A warm hand took hold of his, covering it whole, and shook it, before the blue was replaced by an equally incredible smile. Still, he shied away from it. The smile, belonging to an Edain woman with blond, rather short hair, only widened.

“Don't be scared. You've run far enough – but you're safe now. It’s what I do best. I save people. Running too; I am brilliant at running! But I'm sure you've had enough of that for a while, so I promise: no running in the near future! Your future, I mean. Not sure about someone or somewhere else’s future. It’s complicated. Some time I'll explain to you about … well, stuff.” She made a distracted and rather wobbly gesture and Elurín, though utterly confused and still a little frightened, almost laughed.

Someone with such a nice smile could not be evil, could they? The evil they had seen and heard of had come in many shapes, but it had never smiled.

He tentatively tried the shaking movement and was immediately pulled into a sitting position. Something dark brown was pressed into his hand, where it immediately started melting. He eyed the strange substance warily, but then he followed the stranger’s explaining motions and licked his fingers. It was sweet and so very good.

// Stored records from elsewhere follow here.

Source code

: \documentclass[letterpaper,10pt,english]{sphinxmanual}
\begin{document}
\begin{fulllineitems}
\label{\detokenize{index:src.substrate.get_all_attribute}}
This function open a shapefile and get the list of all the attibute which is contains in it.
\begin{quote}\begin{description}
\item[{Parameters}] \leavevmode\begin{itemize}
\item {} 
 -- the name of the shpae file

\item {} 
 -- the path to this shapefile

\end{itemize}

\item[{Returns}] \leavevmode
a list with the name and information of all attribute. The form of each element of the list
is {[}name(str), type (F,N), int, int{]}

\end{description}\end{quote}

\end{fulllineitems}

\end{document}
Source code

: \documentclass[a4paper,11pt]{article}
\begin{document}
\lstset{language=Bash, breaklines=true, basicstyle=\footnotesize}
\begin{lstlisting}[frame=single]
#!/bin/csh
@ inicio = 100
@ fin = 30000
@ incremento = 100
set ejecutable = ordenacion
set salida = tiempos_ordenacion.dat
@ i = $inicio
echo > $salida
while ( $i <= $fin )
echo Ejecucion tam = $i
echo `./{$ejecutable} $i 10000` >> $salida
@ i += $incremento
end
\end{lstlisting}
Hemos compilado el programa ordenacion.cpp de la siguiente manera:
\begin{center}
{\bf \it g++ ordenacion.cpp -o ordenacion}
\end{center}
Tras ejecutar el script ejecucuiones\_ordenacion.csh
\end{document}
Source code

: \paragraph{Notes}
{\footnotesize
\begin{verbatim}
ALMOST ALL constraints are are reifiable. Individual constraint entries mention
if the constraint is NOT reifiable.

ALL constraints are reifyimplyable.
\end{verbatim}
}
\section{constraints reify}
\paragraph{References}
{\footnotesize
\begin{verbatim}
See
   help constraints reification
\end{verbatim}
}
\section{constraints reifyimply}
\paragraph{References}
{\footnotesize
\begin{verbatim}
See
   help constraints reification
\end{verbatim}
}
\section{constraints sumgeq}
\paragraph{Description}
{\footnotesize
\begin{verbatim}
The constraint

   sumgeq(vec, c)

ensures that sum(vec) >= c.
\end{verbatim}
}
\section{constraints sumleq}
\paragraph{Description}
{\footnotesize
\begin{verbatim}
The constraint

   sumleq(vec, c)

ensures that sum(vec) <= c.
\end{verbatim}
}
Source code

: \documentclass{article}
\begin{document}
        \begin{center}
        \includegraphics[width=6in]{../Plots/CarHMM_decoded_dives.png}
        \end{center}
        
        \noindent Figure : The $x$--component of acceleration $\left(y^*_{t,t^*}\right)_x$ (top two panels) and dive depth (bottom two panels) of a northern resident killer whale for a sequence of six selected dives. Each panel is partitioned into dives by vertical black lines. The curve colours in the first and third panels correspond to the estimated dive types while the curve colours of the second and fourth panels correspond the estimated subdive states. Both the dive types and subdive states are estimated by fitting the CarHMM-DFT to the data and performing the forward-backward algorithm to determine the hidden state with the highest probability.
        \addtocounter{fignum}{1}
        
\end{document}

“Normally, I prefer tea, but I can't carry tea around in my pockets. So chocolate it is.”

And whatever chocolate was, it was perfect. Much better than tea. Eluréd had already almost finished his. Their pleasure was noted by the stranger, whose face lit up even further.

“Very good! Oh – right – mustn't forget the most important bit,” she said, her warm smile never wavering. “You are safe! I am the Doctor. And I think you might like to come with me.”

 

 

 

 

1 S: dear son

2 Q: Light!

3 As opposed to Sindarin; S: calad (light)

4 Q: Find him!

5 Q: The stones are moving/coming! – I could not find a word for statues.